Out of all the Skippys arguing about this stuff your ideas are the closest to what I think. I wish I could write them down like you do.

Sep 22, 2015
docile said:
It's the opponents of progress, who are pushing wind-mills while denying http://www.e-catworld.com...


So, let me see if I have your argument. You advocate installing cold fusion devices which do not exist (they are always 5 years away). You say we should not install windmills even though they do exist. The fact that Rossi has been touting this for more than a decade with no verifiable results should send up a warning flag. No one knows how it is supposed to work and when anyone wants to check the auxiliary power wire he won't let them. Are you so gullible you actually think this is the way things should work in science? e-Cat is a scam and you have fallen for it.

Sep 22, 2015
So, let me see if I have your argument. You advocate installing cold fusion devices which do not exist (they are always 5 years away). You say we should not install windmills even though they do exist.

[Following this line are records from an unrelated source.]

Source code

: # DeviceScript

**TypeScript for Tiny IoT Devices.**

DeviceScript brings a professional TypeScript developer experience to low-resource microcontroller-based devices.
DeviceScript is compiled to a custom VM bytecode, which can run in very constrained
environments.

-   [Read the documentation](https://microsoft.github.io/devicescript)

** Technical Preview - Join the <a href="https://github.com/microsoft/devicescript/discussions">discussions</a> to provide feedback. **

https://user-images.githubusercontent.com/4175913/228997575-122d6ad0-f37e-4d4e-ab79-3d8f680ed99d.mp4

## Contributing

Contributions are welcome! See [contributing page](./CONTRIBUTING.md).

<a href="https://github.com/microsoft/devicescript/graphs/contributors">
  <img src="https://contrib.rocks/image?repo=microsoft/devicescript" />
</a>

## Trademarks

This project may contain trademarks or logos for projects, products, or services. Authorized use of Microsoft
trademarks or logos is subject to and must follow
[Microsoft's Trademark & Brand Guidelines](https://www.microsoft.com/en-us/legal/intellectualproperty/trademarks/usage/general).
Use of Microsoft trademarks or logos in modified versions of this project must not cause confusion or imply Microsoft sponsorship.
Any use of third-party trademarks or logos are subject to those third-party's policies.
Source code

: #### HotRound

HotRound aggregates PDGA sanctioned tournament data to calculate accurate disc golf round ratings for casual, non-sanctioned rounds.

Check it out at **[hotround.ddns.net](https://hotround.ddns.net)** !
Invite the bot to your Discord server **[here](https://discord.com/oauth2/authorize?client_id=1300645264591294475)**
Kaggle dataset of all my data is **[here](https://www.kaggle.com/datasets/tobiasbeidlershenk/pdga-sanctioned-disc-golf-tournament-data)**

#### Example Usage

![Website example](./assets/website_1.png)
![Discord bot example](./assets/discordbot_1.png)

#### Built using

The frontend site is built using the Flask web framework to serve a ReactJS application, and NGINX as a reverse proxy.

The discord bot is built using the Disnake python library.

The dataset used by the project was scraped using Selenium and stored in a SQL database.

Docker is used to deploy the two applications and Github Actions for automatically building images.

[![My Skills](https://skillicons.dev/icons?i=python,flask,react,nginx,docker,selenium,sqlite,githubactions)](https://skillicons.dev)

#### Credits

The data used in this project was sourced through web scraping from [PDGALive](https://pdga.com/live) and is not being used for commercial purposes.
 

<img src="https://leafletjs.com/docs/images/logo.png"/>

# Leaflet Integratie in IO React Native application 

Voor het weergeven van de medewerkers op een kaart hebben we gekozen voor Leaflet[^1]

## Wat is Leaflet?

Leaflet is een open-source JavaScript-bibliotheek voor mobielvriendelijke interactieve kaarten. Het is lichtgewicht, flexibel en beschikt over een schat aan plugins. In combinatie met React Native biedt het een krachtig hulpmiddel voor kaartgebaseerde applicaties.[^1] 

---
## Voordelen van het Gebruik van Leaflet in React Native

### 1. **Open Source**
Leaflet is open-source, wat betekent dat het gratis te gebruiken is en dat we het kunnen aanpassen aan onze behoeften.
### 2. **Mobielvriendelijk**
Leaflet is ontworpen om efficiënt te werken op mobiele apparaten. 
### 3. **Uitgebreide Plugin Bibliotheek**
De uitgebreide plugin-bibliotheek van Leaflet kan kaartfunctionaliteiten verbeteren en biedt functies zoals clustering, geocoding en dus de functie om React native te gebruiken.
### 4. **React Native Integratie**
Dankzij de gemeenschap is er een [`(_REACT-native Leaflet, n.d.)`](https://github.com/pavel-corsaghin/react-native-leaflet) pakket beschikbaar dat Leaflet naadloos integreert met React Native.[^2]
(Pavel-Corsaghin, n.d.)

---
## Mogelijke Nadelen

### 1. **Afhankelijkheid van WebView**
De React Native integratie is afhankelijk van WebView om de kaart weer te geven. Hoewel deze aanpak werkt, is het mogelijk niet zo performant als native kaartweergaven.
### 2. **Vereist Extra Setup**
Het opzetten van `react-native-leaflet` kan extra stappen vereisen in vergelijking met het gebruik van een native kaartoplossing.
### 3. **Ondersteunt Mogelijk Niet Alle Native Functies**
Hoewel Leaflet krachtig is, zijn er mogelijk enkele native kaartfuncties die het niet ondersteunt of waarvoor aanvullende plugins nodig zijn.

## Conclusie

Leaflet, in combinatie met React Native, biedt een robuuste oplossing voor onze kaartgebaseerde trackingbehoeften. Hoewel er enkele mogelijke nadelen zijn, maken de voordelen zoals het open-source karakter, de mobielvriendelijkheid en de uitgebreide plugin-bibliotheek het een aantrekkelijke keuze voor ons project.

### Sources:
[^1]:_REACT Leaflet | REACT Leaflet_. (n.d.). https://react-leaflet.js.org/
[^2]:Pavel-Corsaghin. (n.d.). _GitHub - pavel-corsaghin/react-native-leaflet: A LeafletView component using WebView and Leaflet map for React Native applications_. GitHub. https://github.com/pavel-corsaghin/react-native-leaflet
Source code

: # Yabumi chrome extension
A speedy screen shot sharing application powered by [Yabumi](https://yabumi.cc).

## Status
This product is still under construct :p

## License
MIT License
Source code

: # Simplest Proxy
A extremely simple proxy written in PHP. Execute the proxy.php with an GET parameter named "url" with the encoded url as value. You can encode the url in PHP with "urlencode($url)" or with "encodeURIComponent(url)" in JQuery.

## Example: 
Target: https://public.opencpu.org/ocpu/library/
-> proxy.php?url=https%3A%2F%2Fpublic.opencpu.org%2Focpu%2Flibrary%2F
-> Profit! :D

Well I don't know if what Zephir-Skippy is always talking about the cold fusions is right or not. But I know if I want to put in the generator in my back yard, when I go out shopping I can pick the windmill or I can pick the diesel or I can pick the cold cat thing. Since I am only going to use him for the really big storm every few years or so, I don't think I will go with the windmill because it would be too big and not fit into my shop/garage building. And the really big storm will probably blow him over anyway.

So I will go with the cold cat thing because Zephir-Skippys says he is so good. But only if Zephir-Skippy will loan me the diesel one until the cold cat thing gets here and is up and running.

Sep 23, 2015
Ira, I am sorry I can only give you a 5. That deserves a 10, at least.